## [WHAT TO DO]
Across all the entries below, how many lines mention the string "stop"? Respond with a single number.

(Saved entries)
::::

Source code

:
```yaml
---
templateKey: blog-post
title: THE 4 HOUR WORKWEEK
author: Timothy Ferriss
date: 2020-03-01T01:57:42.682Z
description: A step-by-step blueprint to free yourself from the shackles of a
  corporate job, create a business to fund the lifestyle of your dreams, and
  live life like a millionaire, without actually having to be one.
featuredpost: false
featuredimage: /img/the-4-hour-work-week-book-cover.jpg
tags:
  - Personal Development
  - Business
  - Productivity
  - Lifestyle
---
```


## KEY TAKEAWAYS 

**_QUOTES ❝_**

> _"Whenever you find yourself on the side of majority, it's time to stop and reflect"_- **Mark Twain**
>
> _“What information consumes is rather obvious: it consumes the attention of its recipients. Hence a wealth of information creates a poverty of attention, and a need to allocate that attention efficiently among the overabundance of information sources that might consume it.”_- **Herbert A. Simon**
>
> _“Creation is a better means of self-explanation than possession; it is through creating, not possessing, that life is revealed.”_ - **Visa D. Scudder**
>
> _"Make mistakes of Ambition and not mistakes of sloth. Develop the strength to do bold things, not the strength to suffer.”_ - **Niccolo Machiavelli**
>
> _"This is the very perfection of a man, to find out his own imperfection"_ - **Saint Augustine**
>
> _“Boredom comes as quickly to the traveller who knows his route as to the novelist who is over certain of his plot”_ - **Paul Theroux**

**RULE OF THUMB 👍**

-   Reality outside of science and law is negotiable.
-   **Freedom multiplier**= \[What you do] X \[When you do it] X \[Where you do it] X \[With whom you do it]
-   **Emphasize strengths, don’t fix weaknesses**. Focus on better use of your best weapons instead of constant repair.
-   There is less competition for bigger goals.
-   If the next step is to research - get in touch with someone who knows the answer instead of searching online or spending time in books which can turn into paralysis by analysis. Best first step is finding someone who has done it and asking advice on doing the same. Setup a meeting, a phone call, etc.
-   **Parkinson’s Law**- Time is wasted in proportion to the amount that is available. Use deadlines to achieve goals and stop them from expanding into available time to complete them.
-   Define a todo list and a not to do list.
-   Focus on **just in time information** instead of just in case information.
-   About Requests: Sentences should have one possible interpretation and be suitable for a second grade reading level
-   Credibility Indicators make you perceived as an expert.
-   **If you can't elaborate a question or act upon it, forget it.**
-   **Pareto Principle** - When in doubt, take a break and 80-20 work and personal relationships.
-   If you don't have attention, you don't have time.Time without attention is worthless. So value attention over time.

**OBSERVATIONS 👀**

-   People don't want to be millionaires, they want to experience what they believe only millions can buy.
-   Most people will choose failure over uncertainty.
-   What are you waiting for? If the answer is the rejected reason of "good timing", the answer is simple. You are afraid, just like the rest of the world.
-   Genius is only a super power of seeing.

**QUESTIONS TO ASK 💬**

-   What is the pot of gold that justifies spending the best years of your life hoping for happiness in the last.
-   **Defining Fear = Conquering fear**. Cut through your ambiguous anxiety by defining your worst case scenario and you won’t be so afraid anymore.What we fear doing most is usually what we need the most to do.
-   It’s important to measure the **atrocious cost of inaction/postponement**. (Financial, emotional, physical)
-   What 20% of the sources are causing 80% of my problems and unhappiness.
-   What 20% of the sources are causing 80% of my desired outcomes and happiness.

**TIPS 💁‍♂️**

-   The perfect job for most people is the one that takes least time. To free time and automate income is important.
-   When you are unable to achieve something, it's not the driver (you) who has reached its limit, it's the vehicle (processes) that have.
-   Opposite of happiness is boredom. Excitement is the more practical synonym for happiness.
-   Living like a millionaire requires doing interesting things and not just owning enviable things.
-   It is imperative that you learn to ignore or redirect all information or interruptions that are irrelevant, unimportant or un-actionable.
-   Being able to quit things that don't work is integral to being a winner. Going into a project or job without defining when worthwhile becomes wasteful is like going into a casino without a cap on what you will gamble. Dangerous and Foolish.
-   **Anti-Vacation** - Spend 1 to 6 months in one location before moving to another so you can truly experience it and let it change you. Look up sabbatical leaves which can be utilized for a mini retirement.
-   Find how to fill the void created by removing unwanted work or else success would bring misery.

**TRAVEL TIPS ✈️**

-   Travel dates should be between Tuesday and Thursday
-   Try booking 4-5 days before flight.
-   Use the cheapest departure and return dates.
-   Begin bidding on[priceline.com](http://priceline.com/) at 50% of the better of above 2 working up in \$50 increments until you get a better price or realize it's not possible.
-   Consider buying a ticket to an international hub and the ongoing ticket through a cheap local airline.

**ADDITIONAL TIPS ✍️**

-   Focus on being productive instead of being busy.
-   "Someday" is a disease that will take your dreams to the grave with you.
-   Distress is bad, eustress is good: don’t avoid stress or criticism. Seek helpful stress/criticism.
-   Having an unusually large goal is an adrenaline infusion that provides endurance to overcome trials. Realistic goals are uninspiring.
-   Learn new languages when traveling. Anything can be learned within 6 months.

::::

## [RESPONSE TO THE TASK]
2